Per quanto riguarda le intercettazioni di conversazioni o comunicazioni, si amplia il divieto di pubblicazione del loro contenuto, consentita solo se è riprodotto dal giudice nella motivazione di un provvedimento, o utilizzato nel corso del dibattimento. Attualmente è pubblicabile – se di interesse pubblico, s’intende, e nel rispetto del principio di continenza – tutto ciò che è noto alle parti. Con la riforma, solo ciò che passa al vaglio di un giudice, escludendo ciò che è contenuto in un’ordinanza di custodia o in un provvedimento del tribunale del riesame, o nelle richieste della procura, nei provvedimenti di fermo, nelle informative della polizia giudiziaria, ma anche negli atti di una rogatoria internazionale. Tagliando via tutto ciò che può contenere materiale interessante per la cronaca – che non sta solo negli atti dei giudici.

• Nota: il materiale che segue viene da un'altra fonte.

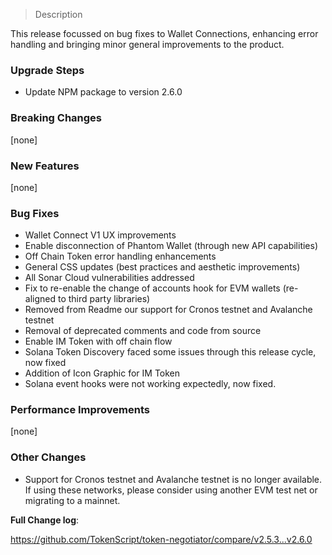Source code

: > Description

This release focussed on bug fixes to Wallet Connections, enhancing error handling and bringing minor general improvements to the product.

### Upgrade Steps

* Update NPM package to version 2.6.0

### Breaking Changes

[none]

### New Features

[none]

### Bug Fixes

* Wallet Connect V1 UX improvements
* Enable disconnection of Phantom Wallet (through new API capabilities)
* Off Chain Token error handling enhancements
* General CSS updates (best practices and aesthetic improvements)
* All Sonar Cloud vulnerabilities addressed
* Fix to re-enable the change of accounts hook for EVM wallets (re-aligned to third party libraries)
* Removed from Readme our support for Cronos testnet and Avalanche testnet
* Removal of deprecated comments and code from source 
* Enable IM Token with off chain flow
* Solana Token Discovery faced some issues through this release cycle, now fixed
* Addition of Icon Graphic for IM Token
* Solana event hooks were not working expectedly, now fixed.

### Performance Improvements

[none]
 
### Other Changes

* Support for Cronos testnet and Avalanche testnet is no longer available. If using these networks, please consider using another EVM test net or migrating to a mainnet.

**Full Change log**:

https://github.com/TokenScript/token-negotiator/compare/v2.5.3...v2.6.0
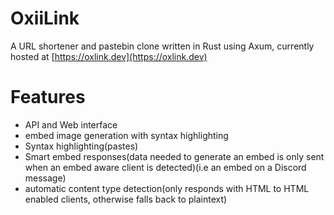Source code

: # OxiiLink

A URL shortener and pastebin clone written in Rust using Axum,
currently hosted at [https://oxlink.dev](https://oxlink.dev)

# Features

- API and Web interface
- embed image generation with syntax highlighting 
- Syntax highlighting(pastes)
- Smart embed responses(data needed to generate an embed is only sent when an embed aware client is detected)(i.e an embed on a Discord message)
- automatic content type detection(only responds with HTML to HTML enabled clients, otherwise falls back to plaintext)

Sulla custodia cautelare si misura il garantismo peloso della destra: prima della decisione sulla custodia cautelare, l’indagato deve essere interrogato, e poi un collegio di tre giudici decide la misura. Ovvio che i rischi di fuga sono centuplicati. Come ha spiegato il presidente dell’Associazione magistrati, Giuseppe Santalucia, “se mi devono interrogare perché il pm ha chiesto la cattura, e resto a piede libero sino a quando i tre giudici non decidono, il pericolo che mi dia alla fuga è più reale”. In più nei tribunali del territorio non esiste la disponibilità di così tanti giudici. E neanche i neoassunti possono rimediare, visto che devono passare tre anni prima che possano aspirare al ruolo di gip.

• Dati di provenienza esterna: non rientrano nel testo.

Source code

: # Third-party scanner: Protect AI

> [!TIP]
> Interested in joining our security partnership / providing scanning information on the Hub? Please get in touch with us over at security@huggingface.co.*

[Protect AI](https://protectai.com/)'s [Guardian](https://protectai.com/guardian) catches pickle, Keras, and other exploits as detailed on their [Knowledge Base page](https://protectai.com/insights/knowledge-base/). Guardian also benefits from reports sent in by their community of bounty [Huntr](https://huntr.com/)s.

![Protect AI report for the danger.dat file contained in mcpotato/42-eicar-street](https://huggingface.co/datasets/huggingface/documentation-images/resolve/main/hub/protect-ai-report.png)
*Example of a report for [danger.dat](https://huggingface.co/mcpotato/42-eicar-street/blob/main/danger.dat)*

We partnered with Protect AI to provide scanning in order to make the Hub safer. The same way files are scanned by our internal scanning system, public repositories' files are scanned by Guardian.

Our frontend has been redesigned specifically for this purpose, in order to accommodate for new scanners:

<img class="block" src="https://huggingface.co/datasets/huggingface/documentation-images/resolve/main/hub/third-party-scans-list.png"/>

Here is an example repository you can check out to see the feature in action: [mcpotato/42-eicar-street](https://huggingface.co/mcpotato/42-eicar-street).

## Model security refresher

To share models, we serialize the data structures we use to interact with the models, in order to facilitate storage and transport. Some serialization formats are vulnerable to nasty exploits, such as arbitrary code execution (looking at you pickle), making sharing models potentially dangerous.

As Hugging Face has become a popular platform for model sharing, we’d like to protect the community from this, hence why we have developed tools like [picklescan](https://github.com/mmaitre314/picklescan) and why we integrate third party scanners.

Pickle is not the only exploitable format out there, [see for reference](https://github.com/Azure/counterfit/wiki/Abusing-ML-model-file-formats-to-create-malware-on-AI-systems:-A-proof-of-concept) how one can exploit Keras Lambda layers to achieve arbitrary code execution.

Sono inoltre inserite alcune innovazioni relative all’informazione di garanzia: si specifica, testualmente, che essa debba essere trasmessa a tutela del diritto di difesa dell’indagato; si specifica che in essa debba essere contenuta una “descrizione sommaria del fatto”, oggi non prevista (è richiesta solo l’indicazione della norma violata). Si limita la notifica dell’atto tramite la polizia giudiziaria ai soli casi di urgenza. È espressamente sancito il divieto di pubblicazione dell’informazione di garanzia, finché non siano concluse le indagini preliminari.
Modificata la disciplina dei casi di appello del pubblico ministero, che attualmente consente d’impugnare le sentenze di proscioglimento: con le nuove norme la procura non può appellare le sentenze di proscioglimento per i reati oggetto di citazione diretta (contravvenzioni, delitti puniti con la pena della reclusione non superiore, nel massimo, a quattro anni o con la multa, sola o congiunta alla pena detentiva e altri reati specificamente indicati). Restano appellabili le decisioni di proscioglimento per i reati più gravi.

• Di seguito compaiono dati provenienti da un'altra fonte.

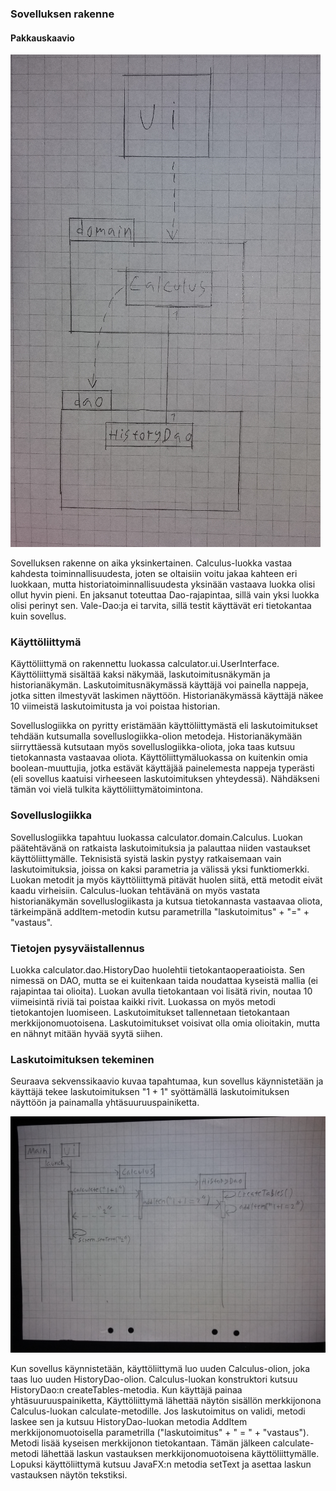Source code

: ### Sovelluksen rakenne
#### Pakkauskaavio
![pakkauskaavio](https://raw.githubusercontent.com/robertrantanen/ot-harjoitustyo/master/Documentation/kuvat/pakkauskaavio.png)

Sovelluksen rakenne on aika yksinkertainen. Calculus-luokka vastaa kahdesta toiminnallisuudesta, joten se oltaisiin voitu jakaa kahteen eri luokkaan, mutta historiatoiminnallisuudesta yksinään vastaava luokka olisi ollut hyvin pieni. En jaksanut toteuttaa Dao-rajapintaa, sillä vain yksi luokka olisi perinyt sen. Vale-Dao:ja ei tarvita, sillä testit käyttävät eri tietokantaa kuin sovellus.

###  Käyttöliittymä
Käyttöliittymä on rakennettu luokassa calculator.ui.UserInterface. Käyttöliittymä sisältää kaksi näkymää, laskutoimitusnäkymän ja historianäkymän. Laskutoimitusnäkymässä käyttäjä voi painella nappeja, jotka sitten ilmestyvät laskimen näyttöön. Historianäkymässä käyttäjä näkee 10 viimeistä laskutoimitusta ja voi poistaa historian.

Sovelluslogiikka on pyritty eristämään käyttöliittymästä eli laskutoimitukset tehdään kutsumalla sovelluslogiikka-olion metodeja. Historianäkymään siirryttäessä kutsutaan myös sovelluslogiikka-oliota, joka taas kutsuu tietokannasta vastaavaa oliota. Käyttöliittymäluokassa on kuitenkin omia boolean-muuttujia, jotka estävät käyttäjää painelemesta nappeja typerästi (eli sovellus kaatuisi virheeseen laskutoimituksen yhteydessä). Nähdäkseni tämän voi vielä tulkita käyttöliittymätoimintona.

### Sovelluslogiikka
Sovelluslogiikka tapahtuu luokassa calculator.domain.Calculus. Luokan päätehtävänä on ratkaista laskutoimituksia ja palauttaa niiden vastaukset käyttöliittymälle. Teknisistä syistä laskin pystyy ratkaisemaan vain laskutoimituksia, joissa on kaksi parametria ja välissä yksi funktiomerkki. Luokan metodit ja myös käyttöliittymä pitävät huolen siitä, että metodit eivät kaadu virheisiin. Calculus-luokan tehtävänä on myös vastata historianäkymän sovelluslogiikasta ja kutsua tietokannasta vastaavaa oliota, tärkeimpänä addItem-metodin kutsu parametrilla "laskutoimitus" + "=" + "vastaus".

### Tietojen pysyväistallennus
Luokka calculator.dao.HistoryDao huolehtii tietokantaoperaatioista. Sen nimessä on DAO, mutta se ei kuitenkaan taida noudattaa kyseistä mallia (ei rajapintaa tai olioita). Luokan avulla tietokantaan voi lisätä rivin, noutaa 10 viimeisintä riviä tai poistaa kaikki rivit. Luokassa on myös metodi tietokantojen luomiseen. Laskutoimitukset tallennetaan tietokantaan merkkijonomuotoisena. Laskutoimitukset voisivat olla omia olioitakin, mutta en nähnyt mitään hyvää syytä siihen.

### Laskutoimituksen tekeminen
Seuraava sekvenssikaavio kuvaa tapahtumaa, kun sovellus käynnistetään ja käyttäjä tekee laskutoimituksen "1 + 1" syöttämällä laskutoimituksen näyttöön ja painamalla yhtäsuuruuspainiketta.

![laskutoimitus](https://raw.githubusercontent.com/robertrantanen/ot-harjoitustyo/master/Documentation/kuvat/sekvenssikaavio%201.jpg)

Kun sovellus käynnistetään, käyttöliittymä luo uuden Calculus-olion, joka taas luo uuden HistoryDao-olion. Calculus-luokan konstruktori kutsuu HistoryDao:n createTables-metodia. Kun käyttäjä painaa yhtäsuuruuspainiketta, Käyttöliittymä lähettää näytön sisällön merkkijonona Calculus-luokan calculate-metodille. Jos laskutoimitus on validi, metodi laskee sen ja kutsuu HistoryDao-luokan metodia AddItem merkkijonomuotoisella parametrilla ("laskutoimitus" + " = " + "vastaus"). Metodi lisää kyseisen merkkijonon tietokantaan. Tämän jälkeen calculate-metodi lähettää laskun vastauksen merkkijonomuotoisena käyttöliittymälle. Lopuksi käyttöliittymä kutsuu JavaFX:n metodia setText ja asettaa laskun vastauksen näytön tekstiksi.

La controriforma è dunque un passo che allarga le maglie della giustizia e restringe quelle della cronaca, berlusconianamente, cioè niente affatto in senso “garantista” – parola nobile lordata dagli autori del testo approvato in Consiglio dei ministri. Sul fronte più politico imbarca nella maggioranza il cosiddetto terzo polo, renziani e calendiani, ma questa non è una novità, essendo essi già ampiamente dialoganti e disponibili con la destra; mentre, come detto, apre guai all’interno della casa di Elly Schlein. Giorgia Meloni veleggia in mari tranquilli.